What to work on - Read through the data and report every line in which the word "maneira" occurs.

Materials provided -
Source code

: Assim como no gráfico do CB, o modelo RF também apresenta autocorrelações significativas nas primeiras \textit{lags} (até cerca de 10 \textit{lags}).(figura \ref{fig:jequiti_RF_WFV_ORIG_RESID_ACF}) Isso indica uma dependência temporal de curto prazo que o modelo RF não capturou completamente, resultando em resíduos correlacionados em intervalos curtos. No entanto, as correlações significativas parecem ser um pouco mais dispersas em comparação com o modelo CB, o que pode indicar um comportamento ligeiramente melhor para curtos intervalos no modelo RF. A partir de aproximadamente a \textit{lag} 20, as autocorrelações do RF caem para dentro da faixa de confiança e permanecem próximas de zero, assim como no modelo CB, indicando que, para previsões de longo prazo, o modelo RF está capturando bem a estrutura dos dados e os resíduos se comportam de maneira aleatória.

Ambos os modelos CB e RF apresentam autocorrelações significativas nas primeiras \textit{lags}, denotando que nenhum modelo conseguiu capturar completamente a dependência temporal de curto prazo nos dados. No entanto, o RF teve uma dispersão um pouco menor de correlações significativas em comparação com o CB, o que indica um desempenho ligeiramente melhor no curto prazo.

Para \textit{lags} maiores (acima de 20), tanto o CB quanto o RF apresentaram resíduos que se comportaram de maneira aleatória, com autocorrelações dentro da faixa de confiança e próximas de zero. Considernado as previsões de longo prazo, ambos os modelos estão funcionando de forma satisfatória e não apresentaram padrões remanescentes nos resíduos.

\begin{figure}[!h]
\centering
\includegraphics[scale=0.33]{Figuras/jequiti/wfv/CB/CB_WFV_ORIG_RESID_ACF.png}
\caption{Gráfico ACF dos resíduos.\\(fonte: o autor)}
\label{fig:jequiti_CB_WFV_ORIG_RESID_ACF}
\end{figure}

Reply to the task -
: Assim como no gráfico do CB, o modelo RF também apresenta autocorrelações significativas nas primeiras \textit{lags} (até cerca de 10 \textit{lags}).(figura \ref{fig:jequiti_RF_WFV_ORIG_RESID_ACF}) Isso indica uma dependência temporal de curto prazo que o modelo RF não capturou completamente, resultando em resíduos correlacionados em intervalos curtos. No entanto, as correlações significativas parecem ser um pouco mais dispersas em comparação com o modelo CB, o que pode indicar um comportamento ligeiramente melhor para curtos intervalos no modelo RF. A partir de aproximadamente a \textit{lag} 20, as autocorrelações do RF caem para dentro da faixa de confiança e permanecem próximas de zero, assim como no modelo CB, indicando que, para previsões de longo prazo, o modelo RF está capturando bem a estrutura dos dados e os resíduos se comportam de maneira aleatória.
Para \textit{lags} maiores (acima de 20), tanto o CB quanto o RF apresentaram resíduos que se comportaram de maneira aleatória, com autocorrelações dentro da faixa de confiança e próximas de zero. Considernado as previsões de longo prazo, ambos os modelos estão funcionando de forma satisfatória e não apresentaram padrões remanescentes nos resíduos.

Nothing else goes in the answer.